As escolas de Enfermagem de Coimbra, Lisboa e Porto ficaram com 100% das suas vagas preenchidas; a escola superior de Hotelaria do Estoril com 99%, a Universidade de Coimbra com 97% e o ISCTE, em Lisboa, com 96%. No outro extremo, o Instituto Politécnico do Tomar apenas preencheu 26% dos 715 lugares que disponibilizou.
A percentagem de estudantes que consegue ficar no curso que escolheu voltou a aumentar: 58% foram colocados na sua primeira opção, mais três percentuais por comparação com 2010; e 87% tiveram lugar num das suas três primeiras opções. A área de Ciências Sociais, Comércio e Direito volta também a ser a que soma mais novos alunos para o 1.º ano. Mais uma vez o curso de Direito da Universidade de Lisboa foi aquele que disponibilizou mais vagas. Foram 450 e ficaram já todas preenchidas. O curso de Direito da Universidade de Coimbra foi o segundo com mais vagas (330) e estes lugares já estão todos ocupados.
A área de Engenharia, Indústrias Transformadoras e Construção foi a segunda com mais alunos colocados, mas é também aquela que ainda tem mais vagas para preencher. O que já não acontece na área de Saúde e Protecção Social, a terceira mais procurada. Os principais cursos de Medicina esgotaram as vagas na 1.ª fase.
As notas dos últimos colocados nestes cursos oscilaram entre 18,1 e 18,6 (numa escala de 0 a 20). Dos dez cursos com nota mais alta de entrada, oito são de Medicina. Bioengenharia e Arquitectura da Universidade do Porto são os “intrusos” neste top.
Das áreas de classificação dos cursos, Agricultura foi a menos procurada, registando-se apenas 706 entradas, com cerca de 500 vagas a sobrar para a segunda fase. Em 33 cursos, como Ciências da Educação e Formação na Universidade do Algarve ou Gestão da Qualidade na Universidade de Aveiro, as notas dos últimos colocados foram inferiores a 10.

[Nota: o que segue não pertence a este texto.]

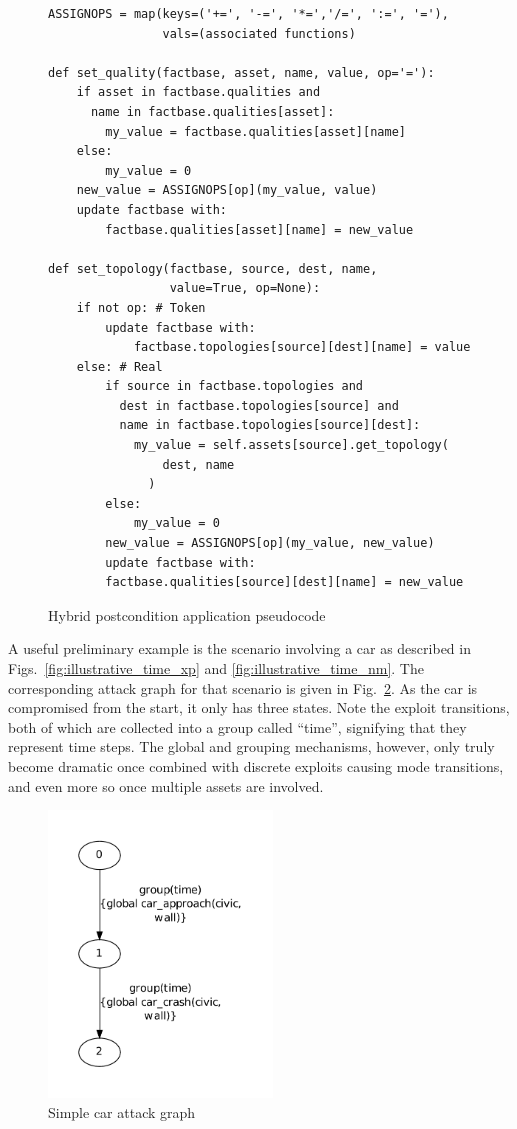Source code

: \begin{figure}
\begin{lstlisting}
ASSIGNOPS = map(keys=('+=', '-=', '*=','/=', ':=', '='),
                vals=(associated functions)

def set_quality(factbase, asset, name, value, op='='):
    if asset in factbase.qualities and
      name in factbase.qualities[asset]:
        my_value = factbase.qualities[asset][name]
    else:
        my_value = 0
    new_value = ASSIGNOPS[op](my_value, value)
    update factbase with:
        factbase.qualities[asset][name] = new_value

def set_topology(factbase, source, dest, name, 
                 value=True, op=None):
    if not op: # Token
        update factbase with:
            factbase.topologies[source][dest][name] = value
    else: # Real
        if source in factbase.topologies and
          dest in factbase.topologies[source] and
          name in factbase.topologies[source][dest]:
            my_value = self.assets[source].get_topology(
                dest, name
              )
        else:
            my_value = 0
        new_value = ASSIGNOPS[op](my_value, new_value)
        update factbase with:
        factbase.qualities[source][dest][name] = new_value
\end{lstlisting}
\caption{Hybrid postcondition application pseudocode}
\label{fig:hybrid-postcondition}
\end{figure}
A useful preliminary example is the scenario involving a car as described in
Figs.~\ref{fig:illustrative_time_xp} and \ref{fig:illustrative_time_nm}. The
corresponding attack graph for that scenario is given in 
Fig.~\ref{fig:fullbunny_simple_ag}. As the car is compromised from the start,
it only has three states. Note the exploit transitions,
both of which are collected into a group called ``time'', signifying that
they represent time steps. The global and grouping mechanisms, however, only 
truly become dramatic once combined with discrete exploits causing mode
transitions, and even more so once multiple assets are involved.
\label{sec:car}

\begin{figure}
\centering
\includegraphics[height=3in]{ag_car/simple/full_bunny_1_ag_5}
\caption{Simple car attack graph}
\label{fig:fullbunny_simple_ag}
\end{figure}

Do programa Novas Oportunidades candidataram-se ao ensino superior mais de 700 pessoas depois de terem realizado, como autopropostos, os exames nacionais do secundário que funcionam como provas específicas para os cursos que escolheram. A nota de candidatura é a obtida nestes exames. Foram colocados 647. O Ministério da Educação e Ciência esclarece que foram criadas vagas adicionais em igual número, de modo a não prejudicar os alunos que concluíram o secundário nas escolas. Em 33 cursos a nota do último colocado oscilou entre 9,5 e 9,9. Da 1.ª fase do concurso sobraram 11.938 vagas, distribuídas entre o ensino universitário (2710) e politécnico (9228). O curso de Direito (regime pós-laboral) da Universidade de Lisboa, com 132 vagas, é aquele que ainda tem mais vagas por preencher.
Fonte: Público on line
De seguida podem consultar uma tabela pesquisável que se encontra no site do Público em:
Os meus parabéns a todos os alunos que conseguiram entrar no ensino superior. Vêm assim premiado o esforço e dedicação ao longo dos anos em que frequentaram o ensino básico e secundário. Os que não conseguiram têm que voltar a tentar para o ano e, entretanto, devem estudar mais e melhor para conseguirem concretizar os seus objectivos.